On January 1st, 2019, Netflix released an original series that would impact households nationwide – “Tidying Up with Marie Kondo.” Guiding eight different families through the ins and outs of tidying, Marie Kondo, with her adorably petite stature and gentle voice, was not only immensely successful in teaching the participants the joys of decluttering, but she also managed to capture the hearts of the nation.

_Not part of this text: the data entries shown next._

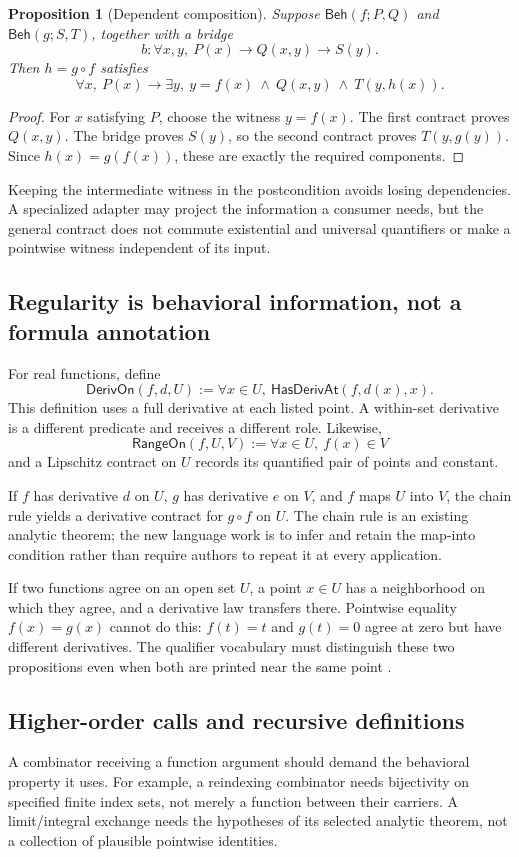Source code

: \documentclass[11pt,a4paper]{article}
\newtheorem{proposition}[theorem]{Proposition}
\theoremstyle{definition}
\theoremstyle{remark}
\newcommand{\Beh}{\mathsf{Beh}}
\newcommand{\HasDeriv}{\mathsf{HasDerivAt}}
\begin{document}
\begin{proposition}[Dependent composition]
\label{prop:composition}
Suppose $\Beh(f;P,Q)$ and $\Beh(g;S,T)$, together with a bridge
\[
 b:\forall x,y,\ P(x)\to Q(x,y)\to S(y).
\]
Then $h=g\circ f$ satisfies
\[
 \forall x,\ P(x)\to
 \exists y,\ y=f(x)\ \wedge\ Q(x,y)\ \wedge\ T(y,h(x)).
\]
\end{proposition}
\begin{proof}
For $x$ satisfying $P$, choose the witness $y=f(x)$. The first contract proves $Q(x,y)$. The bridge proves $S(y)$, so the second contract proves $T(y,g(y))$. Since $h(x)=g(f(x))$, these are exactly the required components.
\end{proof}
Keeping the intermediate witness in the postcondition avoids losing dependencies. A specialized adapter may project the information a consumer needs, but the general contract does not commute existential and universal quantifiers or make a pointwise witness independent of its input.

\subsection{Regularity is behavioral information, not a formula annotation}
For real functions, define
\[
 \mathsf{DerivOn}(f,d,U)
 :=\forall x\in U,\ \HasDeriv(f,d(x),x).
\]
This definition uses a full derivative at each listed point. A within-set derivative is a different predicate and receives a different role. Likewise,
\[
 \mathsf{RangeOn}(f,U,V):=\forall x\in U,\ f(x)\in V
\]
and a Lipschitz contract on $U$ records its quantified pair of points and constant.

If $f$ has derivative $d$ on $U$, $g$ has derivative $e$ on $V$, and $f$ maps $U$ into $V$, the chain rule yields a derivative contract for $g\circ f$ on $U$. The chain rule is an existing analytic theorem; the new language work is to infer and retain the map-into condition rather than require authors to repeat it at every application.

If two functions agree on an open set $U$, a point $x\in U$ has a neighborhood on which they agree, and a derivative law transfers there. Pointwise equality $f(x)=g(x)$ cannot do this: $f(t)=t$ and $g(t)=0$ agree at zero but have different derivatives. The qualifier vocabulary must distinguish these two propositions even when both are printed near the same point \cite{synA,synB}.

\subsection{Higher-order calls and recursive definitions}
A combinator receiving a function argument should demand the behavioral property it uses. For example, a reindexing combinator needs bijectivity on specified finite index sets, not merely a function between their carriers. A limit/integral exchange needs the hypotheses of its selected analytic theorem, not a collection of plausible pointwise identities.
\end{document}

The show follows Kondo, a Japanese organizing consultant and bestselling author, as she meets with and advises various Americans clients, teaching them, and the audience, how to organize and declutter. However, unlike many of today’s reality television shows, Marie Kondo’s KonMari method doesn’t simply offer a short-term solution for cleaning a house; rather, Kondo focuses on how tidying can be integrated into people’s lifestyles and emphasizes the happiness that you can derive from that integration. In her most iconic quote, Kondo asks the homeowners to only keep items that spark joy, highlighting the direct link between material possessions and mental health.
Aligning perfectly with New-Year’s-Resolution spirit, the series quickly went viral, with hundreds of thousands of tweets and search inquiries referencing the show and the quote, “Spark Joy.” People all around the country have been documenting on social media their KonMari-inspired tidying, and even celebrities, such as Stephen Colbert and Jennifer Garner, have joined in on the movement.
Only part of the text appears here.